What beer loving nincompoop can’t get a 75% on a 60 question test about beer? You can literally miss 15 questions and still pass. Easy, right? Not really. Knowing what an IPA is vs. a Stout is one thing but do you know the 6 steps in properly cleaning a beer glass? Do you know how to properly store beer? How to properly pour it from a bottle? From a draught faucet? Elements of a draught system? The SRM of a Hefeweizen? What the hell SRM is? Yeah, not so easy now, is it?
For some, little to no studying is required. If you’ve worked as the bartender at a craft beer bar for 12 months, I’m absolutely confident that your studying can consist of a 30 minute date with the Certified Beer Server syllabus. For the rest of the planet, some actual studying is required. While I know my fair share about the frothy goodness that is beer, I’m not one to go into a test unprepared. I downloaded the syllabus and purchased “Tasting Beer” by Randy Mosher. From what I’d read, these two things are essentially all you need to pass the test.
The syllabus is ten pages long and is in bulleted form. That’s a whole lot of bullet points which equals a whole lot of info. This info can be compartmentalized in chunks and they actually do that for you with their format. This gives you an easy way to segment your studying.
“Tasting Beer” is, in my opinion, a very well-written book that discusses beer history, beer styles and common flavors found in beer and its ingredients. Read it once and you should have a general idea of these things. Read it twice and you will pick up A LOT of things you missed the first time.

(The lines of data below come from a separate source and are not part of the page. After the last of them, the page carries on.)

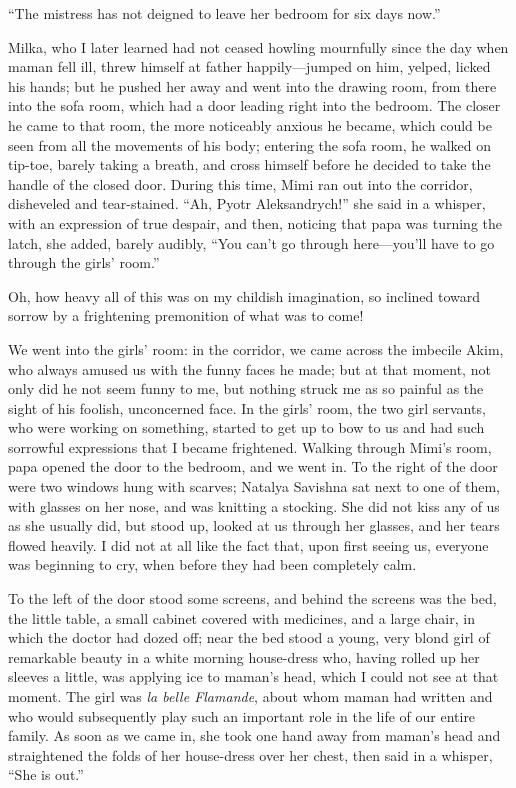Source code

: ``The mistress has not deigned to leave her bedroom for six days now.'' %

Milka, who I later learned had not ceased howling mournfully since the day when maman fell ill, threw himself at father happily---jumped on him, yelped, licked his hands; but he pushed her away and went into the drawing room, from there into the sofa room, which had a door leading right into the bedroom. The closer he came to that room, the more noticeably anxious he became, which could be seen from all the movements of his body; entering the sofa room, he walked on tip-toe, barely taking a breath, and cross himself before he decided to take the handle of the closed door. During this time, Mimi ran out into the corridor, disheveled and tear-stained. ``Ah, Pyotr Aleksandrych!'' she said in a whisper, with an expression of true despair, and then, noticing that papa was turning the latch, she added, barely audibly, ``You can't go through here---you'll have to go through the girls' room.'' %

Oh, how heavy all of this was on my childish imagination, so inclined toward sorrow by a frightening premonition of what was to come!

We went into the girls' room: in the corridor, we came across the imbecile Akim, who always amused us with the funny faces he made; but at that moment, not only did he not seem funny to me, but nothing struck me as so painful as the sight of his foolish, unconcerned face. In the girls' room, the two girl servants, who were working on something, started to get up to bow to us and had such sorrowful expressions that I became frightened. Walking through Mimi's room, papa opened the door to the bedroom, and we went in. To the right of the door were two windows hung with scarves; Natalya Savishna sat next to one of them, with glasses on her nose, and was knitting a stocking. She did not kiss any of us as she usually did, but stood up, looked at us through her glasses, and her tears flowed heavily. I did not at all like the fact that, upon first seeing us, everyone was beginning to cry, when before they had been completely calm.

To the left of the door stood some screens, and behind the screens was the bed, the little table, a small cabinet covered with medicines, and a large chair, in which the doctor had dozed off; near the bed stood a young, very blond girl of remarkable beauty in a white morning house-dress who, having rolled up her sleeves a little, was applying ice to maman's head, which I could not see at that moment. The girl was \textit{la belle Flamande}, about whom maman had written and who would subsequently play such an important role in the life of our entire family. As soon as we came in, she took one hand away from maman's head and straightened the folds of her house-dress over her chest, then said in a whisper, ``She is out.'' %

After reviewing the syllabus and reading Tasting Beer, it was an easy choice for me to make flash cards for studying. I don’t recall ever making flash cards for myself before this. However, I didn’t have a smart phone in high school or college that had sweet apps like Cram to help me. I was able to make groups of flash cards that had all the appropriate bullet points from the syllabus, as well as notes from Tasting Beer all in one place. Whether I was waiting for an appointment, riding shotgun with the wife or lying in bed, I was able to study. I’m not a paid spokesperson for Cram but by golly, I sure do love that app.
Now we get to the one and only thing I don’t like about the Certified Beer Server test: The test is online. While it’s convenient, from what I’ve read, some folks take this as a license to keep Google handy on one tab and the test open on the other. With 30 seconds per question, I honestly don’t think you’d be able to cheat for each question and still pass in time. That doesn’t mean there aren’t people who won’t try. However, this type of passing is something I couldn’t be less interested in.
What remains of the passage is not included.